By the time I’d bought two new tyres, resolving yesterday’s catastrophic shredding, and devoured a gigantic breakfast, it was midday, making it one of the more leisurely starts of my Tour Aotearoa. This was fine by me, however. I was planning on camping tonight so there was no rush to get there and after a morning of heavy rain, the rain stopped just as I rolled my bike from the hotel. Despite the overcast skies, from Greymouth’s location on a low-lying coastal plain beside the sea, I could see the distant snow-capped summits of the Southern Alps. Their grandeur seemed to beckon me towards them and I obeyed, looking forward to riding amongst these giant mountains.

Today’s ride was on the West Coast Wilderness Trail with 120 kilometres of off-road riding towards the village of Ross. I felt anxious after yesterday’s drama and was still reliving the horrors of fallen trees and overflowing rivers. You can imagine my delight, then, to discover this trail was the opposite end of the spectrum. The trails were well-maintained and regularly signposted with bright orange arrows that were visible from a great distance. I later learned the West Coast Wilderness Trail is marketed as one of the country’s smoothest and most accessible cycle trails, and I’d soon made up for my late start.

Smooth and accessible, yes, but that’s not to say it was boring. Smooth trails guided me through a pristine wilderness, of rugged coastal stretches and native rainforest. This trail runs along the alpine fault which is considered one of the world’s major geological features, forming the dynamic boundary between the Australian and the Pacific tectonic plates, which carves across New Zealand’s South Island for 650 kilometres. Where these plates collide, they form ‘the longest straight line on earth’, with the uprising of the Southern Alps, meaning to my left I had a vista of jaw-dropping mountains, and to my right the coast. The easy riding trails ensured I could focus on these absorbing landscapes, rather than staring a few metres beyond my front wheel with an intense focus. Once again, luck was on my side as the trail had only reopened the day before after several days of rain-forced closures, and I had the trail to myself.

I’d seen many signs advertising Cowboy Paradise; my curiosity got the better of me so I leant my bike against the wooden fence and headed in. I couldn’t escape the sensation I’d cycled into the Wild West as a cowboy greeted me, his face shaded by his oversized hat, and standing against a backdrop of posters supporting Donald Trump. I love the interesting people you meet on a bike tour, people you don’t meet in ordinary walks of life. The Cowboy paradise was a unique venue offering accommodation and dining with a private gun range, a pole dancing stage, and hosting sporting duels. I removed my helped to pose with a cowboy hat and then set off, chuckling to myself about the unpredictability of my life right now; you never know what’s around the next corner.

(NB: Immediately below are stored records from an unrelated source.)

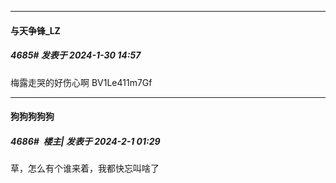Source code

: 
*****

####  与天争锋_LZ  
##### 4685#       发表于 2024-1-30 14:57

梅露走哭的好伤心啊
BV1Le411m7Gf


*****

####  狗狗狗狗狗  
##### 4686#         楼主| 发表于 2024-2-1 01:29

草，怎么有个谁来着，我都快忘叫啥了

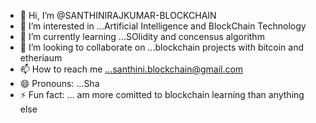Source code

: - 👋 Hi, I’m @SANTHINIRAJKUMAR-BLOCKCHAIN
- 👀 I’m interested in ...Artificial Intelligence and BlockChain Technology
- 🌱 I’m currently learning ...SOlidity and concensus algorithm
- 💞️ I’m looking to collaborate on ...blockchain projects with bitcoin and etheriaum
- 📫 How to reach me ...santhini.blockchain@gmail.com
- 😄 Pronouns: ...Sha
- ⚡ Fun fact: ... am more comitted to blockchain learning than anything else

<!---
SANTHINIRAJKUMAR-BLOCKCHAIN/SANTHINIRAJKUMAR-BLOCKCHAIN is a ✨ special ✨ repository because its `README.md` (this file) appears on your GitHub profile.
You can click the Preview link to take a look at your changes.
--->
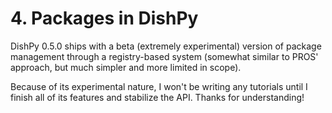 # 4. Packages in DishPy

DishPy 0.5.0 ships with a beta (extremely experimental) version of package management through a registry-based system (somewhat similar to PROS' approach, but much simpler and more limited in scope).

Because of its experimental nature, I won't be writing any tutorials until I finish all of its features and stabilize the API. Thanks for understanding!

After a great day on the bike, the sky began to crackle with threatening thunderstorms, and it seemed foolish to stick to my plans to camp. I’ve learned during this journey that the most important attitude on a bike tour is to be flexible. Even the best-made plans can come unstuck by other opportunities or the wild nature such as I’ve encountered on the South Island. I checked into a motel and enjoyed falling asleep to the melody of rain lashing against the window and thunderclaps sounding overhead.